Aim of the task -> Word for word, return the entries listed below.
*****
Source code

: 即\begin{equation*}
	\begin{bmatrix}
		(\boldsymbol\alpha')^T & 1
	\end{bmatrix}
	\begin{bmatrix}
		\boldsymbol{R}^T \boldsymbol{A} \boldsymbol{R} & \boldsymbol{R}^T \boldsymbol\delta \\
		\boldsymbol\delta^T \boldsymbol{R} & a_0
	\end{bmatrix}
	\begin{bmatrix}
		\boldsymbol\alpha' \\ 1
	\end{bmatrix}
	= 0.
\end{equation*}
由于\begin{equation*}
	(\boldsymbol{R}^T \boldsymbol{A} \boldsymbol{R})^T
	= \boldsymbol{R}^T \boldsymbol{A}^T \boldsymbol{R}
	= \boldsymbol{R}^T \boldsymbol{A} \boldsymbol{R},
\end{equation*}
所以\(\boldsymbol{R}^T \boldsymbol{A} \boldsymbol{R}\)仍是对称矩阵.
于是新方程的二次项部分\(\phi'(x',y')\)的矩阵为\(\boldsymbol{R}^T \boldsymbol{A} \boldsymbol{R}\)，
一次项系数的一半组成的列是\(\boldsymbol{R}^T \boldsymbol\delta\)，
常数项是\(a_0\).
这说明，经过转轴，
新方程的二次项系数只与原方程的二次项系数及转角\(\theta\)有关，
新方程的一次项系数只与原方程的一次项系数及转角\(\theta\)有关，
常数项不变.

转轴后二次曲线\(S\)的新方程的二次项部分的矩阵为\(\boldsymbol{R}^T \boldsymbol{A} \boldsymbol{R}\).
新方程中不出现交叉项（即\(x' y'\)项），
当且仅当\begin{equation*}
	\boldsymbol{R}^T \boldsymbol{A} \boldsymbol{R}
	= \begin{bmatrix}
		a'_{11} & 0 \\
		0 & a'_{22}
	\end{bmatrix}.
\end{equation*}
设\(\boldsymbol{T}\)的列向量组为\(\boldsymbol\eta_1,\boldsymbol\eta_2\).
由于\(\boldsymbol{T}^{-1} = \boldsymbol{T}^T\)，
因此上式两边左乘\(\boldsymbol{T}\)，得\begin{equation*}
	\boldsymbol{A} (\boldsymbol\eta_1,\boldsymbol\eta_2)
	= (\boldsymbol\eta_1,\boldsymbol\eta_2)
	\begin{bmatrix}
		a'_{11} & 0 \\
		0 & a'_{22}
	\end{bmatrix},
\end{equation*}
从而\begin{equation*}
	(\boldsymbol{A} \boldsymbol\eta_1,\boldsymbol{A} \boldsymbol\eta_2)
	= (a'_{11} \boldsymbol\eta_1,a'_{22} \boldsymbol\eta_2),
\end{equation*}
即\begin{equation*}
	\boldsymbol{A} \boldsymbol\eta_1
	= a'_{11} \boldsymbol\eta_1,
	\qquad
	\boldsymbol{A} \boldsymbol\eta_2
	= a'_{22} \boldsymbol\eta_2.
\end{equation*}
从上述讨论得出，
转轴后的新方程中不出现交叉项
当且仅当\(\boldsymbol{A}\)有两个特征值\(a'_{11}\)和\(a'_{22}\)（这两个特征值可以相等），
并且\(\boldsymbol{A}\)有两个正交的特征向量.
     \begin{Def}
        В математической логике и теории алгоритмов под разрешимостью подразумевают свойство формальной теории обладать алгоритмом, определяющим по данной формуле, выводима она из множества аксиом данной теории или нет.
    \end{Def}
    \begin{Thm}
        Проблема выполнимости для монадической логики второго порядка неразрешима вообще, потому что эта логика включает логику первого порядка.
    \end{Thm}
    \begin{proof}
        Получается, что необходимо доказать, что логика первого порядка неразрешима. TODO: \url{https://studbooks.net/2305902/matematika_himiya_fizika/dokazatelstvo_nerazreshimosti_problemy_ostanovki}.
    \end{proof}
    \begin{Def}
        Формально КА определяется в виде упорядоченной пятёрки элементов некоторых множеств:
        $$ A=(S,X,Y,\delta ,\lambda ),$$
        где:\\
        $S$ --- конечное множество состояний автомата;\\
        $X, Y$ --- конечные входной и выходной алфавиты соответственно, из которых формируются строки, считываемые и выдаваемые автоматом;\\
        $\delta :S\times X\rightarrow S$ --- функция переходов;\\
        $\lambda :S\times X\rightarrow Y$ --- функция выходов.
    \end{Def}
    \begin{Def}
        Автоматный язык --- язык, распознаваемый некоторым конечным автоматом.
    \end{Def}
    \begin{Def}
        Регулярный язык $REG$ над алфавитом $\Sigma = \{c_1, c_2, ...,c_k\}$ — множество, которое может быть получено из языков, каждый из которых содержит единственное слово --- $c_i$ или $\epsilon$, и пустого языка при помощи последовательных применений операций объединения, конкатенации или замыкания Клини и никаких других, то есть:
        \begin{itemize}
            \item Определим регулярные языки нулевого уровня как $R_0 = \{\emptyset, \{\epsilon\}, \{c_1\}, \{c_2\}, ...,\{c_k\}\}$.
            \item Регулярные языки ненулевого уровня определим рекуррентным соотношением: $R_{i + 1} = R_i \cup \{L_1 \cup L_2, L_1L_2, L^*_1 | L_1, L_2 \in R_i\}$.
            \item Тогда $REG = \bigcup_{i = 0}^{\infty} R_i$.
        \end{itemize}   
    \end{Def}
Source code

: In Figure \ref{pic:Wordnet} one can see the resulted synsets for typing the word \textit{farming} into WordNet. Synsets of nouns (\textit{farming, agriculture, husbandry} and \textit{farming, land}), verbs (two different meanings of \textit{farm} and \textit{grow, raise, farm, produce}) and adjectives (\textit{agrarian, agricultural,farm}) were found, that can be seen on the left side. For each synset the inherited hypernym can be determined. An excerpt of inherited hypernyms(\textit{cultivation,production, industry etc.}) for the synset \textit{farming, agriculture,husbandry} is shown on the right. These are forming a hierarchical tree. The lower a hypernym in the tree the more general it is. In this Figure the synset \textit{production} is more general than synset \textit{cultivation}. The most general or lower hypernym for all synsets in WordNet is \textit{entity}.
*****
Answer ->
Source code

: 即\begin{equation*}
	\begin{bmatrix}
		(\boldsymbol\alpha')^T & 1
	\end{bmatrix}
	\begin{bmatrix}
		\boldsymbol{R}^T \boldsymbol{A} \boldsymbol{R} & \boldsymbol{R}^T \boldsymbol\delta \\
		\boldsymbol\delta^T \boldsymbol{R} & a_0
	\end{bmatrix}
	\begin{bmatrix}
		\boldsymbol\alpha' \\ 1
	\end{bmatrix}
	= 0.
\end{equation*}
由于\begin{equation*}
	(\boldsymbol{R}^T \boldsymbol{A} \boldsymbol{R})^T
	= \boldsymbol{R}^T \boldsymbol{A}^T \boldsymbol{R}
	= \boldsymbol{R}^T \boldsymbol{A} \boldsymbol{R},
\end{equation*}
所以\(\boldsymbol{R}^T \boldsymbol{A} \boldsymbol{R}\)仍是对称矩阵.
于是新方程的二次项部分\(\phi'(x',y')\)的矩阵为\(\boldsymbol{R}^T \boldsymbol{A} \boldsymbol{R}\)，
一次项系数的一半组成的列是\(\boldsymbol{R}^T \boldsymbol\delta\)，
常数项是\(a_0\).
这说明，经过转轴，
新方程的二次项系数只与原方程的二次项系数及转角\(\theta\)有关，
新方程的一次项系数只与原方程的一次项系数及转角\(\theta\)有关，
常数项不变.

转轴后二次曲线\(S\)的新方程的二次项部分的矩阵为\(\boldsymbol{R}^T \boldsymbol{A} \boldsymbol{R}\).
新方程中不出现交叉项（即\(x' y'\)项），
当且仅当\begin{equation*}
	\boldsymbol{R}^T \boldsymbol{A} \boldsymbol{R}
	= \begin{bmatrix}
		a'_{11} & 0 \\
		0 & a'_{22}
	\end{bmatrix}.
\end{equation*}
设\(\boldsymbol{T}\)的列向量组为\(\boldsymbol\eta_1,\boldsymbol\eta_2\).
由于\(\boldsymbol{T}^{-1} = \boldsymbol{T}^T\)，
因此上式两边左乘\(\boldsymbol{T}\)，得\begin{equation*}
	\boldsymbol{A} (\boldsymbol\eta_1,\boldsymbol\eta_2)
	= (\boldsymbol\eta_1,\boldsymbol\eta_2)
	\begin{bmatrix}
		a'_{11} & 0 \\
		0 & a'_{22}
	\end{bmatrix},
\end{equation*}
从而\begin{equation*}
	(\boldsymbol{A} \boldsymbol\eta_1,\boldsymbol{A} \boldsymbol\eta_2)
	= (a'_{11} \boldsymbol\eta_1,a'_{22} \boldsymbol\eta_2),
\end{equation*}
即\begin{equation*}
	\boldsymbol{A} \boldsymbol\eta_1
	= a'_{11} \boldsymbol\eta_1,
	\qquad
	\boldsymbol{A} \boldsymbol\eta_2
	= a'_{22} \boldsymbol\eta_2.
\end{equation*}
从上述讨论得出，
转轴后的新方程中不出现交叉项
当且仅当\(\boldsymbol{A}\)有两个特征值\(a'_{11}\)和\(a'_{22}\)（这两个特征值可以相等），
并且\(\boldsymbol{A}\)有两个正交的特征向量.
     \begin{Def}
        В математической логике и теории алгоритмов под разрешимостью подразумевают свойство формальной теории обладать алгоритмом, определяющим по данной формуле, выводима она из множества аксиом данной теории или нет.
    \end{Def}
    \begin{Thm}
        Проблема выполнимости для монадической логики второго порядка неразрешима вообще, потому что эта логика включает логику первого порядка.
    \end{Thm}
    \begin{proof}
        Получается, что необходимо доказать, что логика первого порядка неразрешима. TODO: \url{https://studbooks.net/2305902/matematika_himiya_fizika/dokazatelstvo_nerazreshimosti_problemy_ostanovki}.
    \end{proof}
    \begin{Def}
        Формально КА определяется в виде упорядоченной пятёрки элементов некоторых множеств:
        $$ A=(S,X,Y,\delta ,\lambda ),$$
        где:\\
        $S$ --- конечное множество состояний автомата;\\
        $X, Y$ --- конечные входной и выходной алфавиты соответственно, из которых формируются строки, считываемые и выдаваемые автоматом;\\
        $\delta :S\times X\rightarrow S$ --- функция переходов;\\
        $\lambda :S\times X\rightarrow Y$ --- функция выходов.
    \end{Def}
    \begin{Def}
        Автоматный язык --- язык, распознаваемый некоторым конечным автоматом.
    \end{Def}
    \begin{Def}
        Регулярный язык $REG$ над алфавитом $\Sigma = \{c_1, c_2, ...,c_k\}$ — множество, которое может быть получено из языков, каждый из которых содержит единственное слово --- $c_i$ или $\epsilon$, и пустого языка при помощи последовательных применений операций объединения, конкатенации или замыкания Клини и никаких других, то есть:
        \begin{itemize}
            \item Определим регулярные языки нулевого уровня как $R_0 = \{\emptyset, \{\epsilon\}, \{c_1\}, \{c_2\}, ...,\{c_k\}\}$.
            \item Регулярные языки ненулевого уровня определим рекуррентным соотношением: $R_{i + 1} = R_i \cup \{L_1 \cup L_2, L_1L_2, L^*_1 | L_1, L_2 \in R_i\}$.
            \item Тогда $REG = \bigcup_{i = 0}^{\infty} R_i$.
        \end{itemize}   
    \end{Def}
Source code

: In Figure \ref{pic:Wordnet} one can see the resulted synsets for typing the word \textit{farming} into WordNet. Synsets of nouns (\textit{farming, agriculture, husbandry} and \textit{farming, land}), verbs (two different meanings of \textit{farm} and \textit{grow, raise, farm, produce}) and adjectives (\textit{agrarian, agricultural,farm}) were found, that can be seen on the left side. For each synset the inherited hypernym can be determined. An excerpt of inherited hypernyms(\textit{cultivation,production, industry etc.}) for the synset \textit{farming, agriculture,husbandry} is shown on the right. These are forming a hierarchical tree. The lower a hypernym in the tree the more general it is. In this Figure the synset \textit{production} is more general than synset \textit{cultivation}. The most general or lower hypernym for all synsets in WordNet is \textit{entity}.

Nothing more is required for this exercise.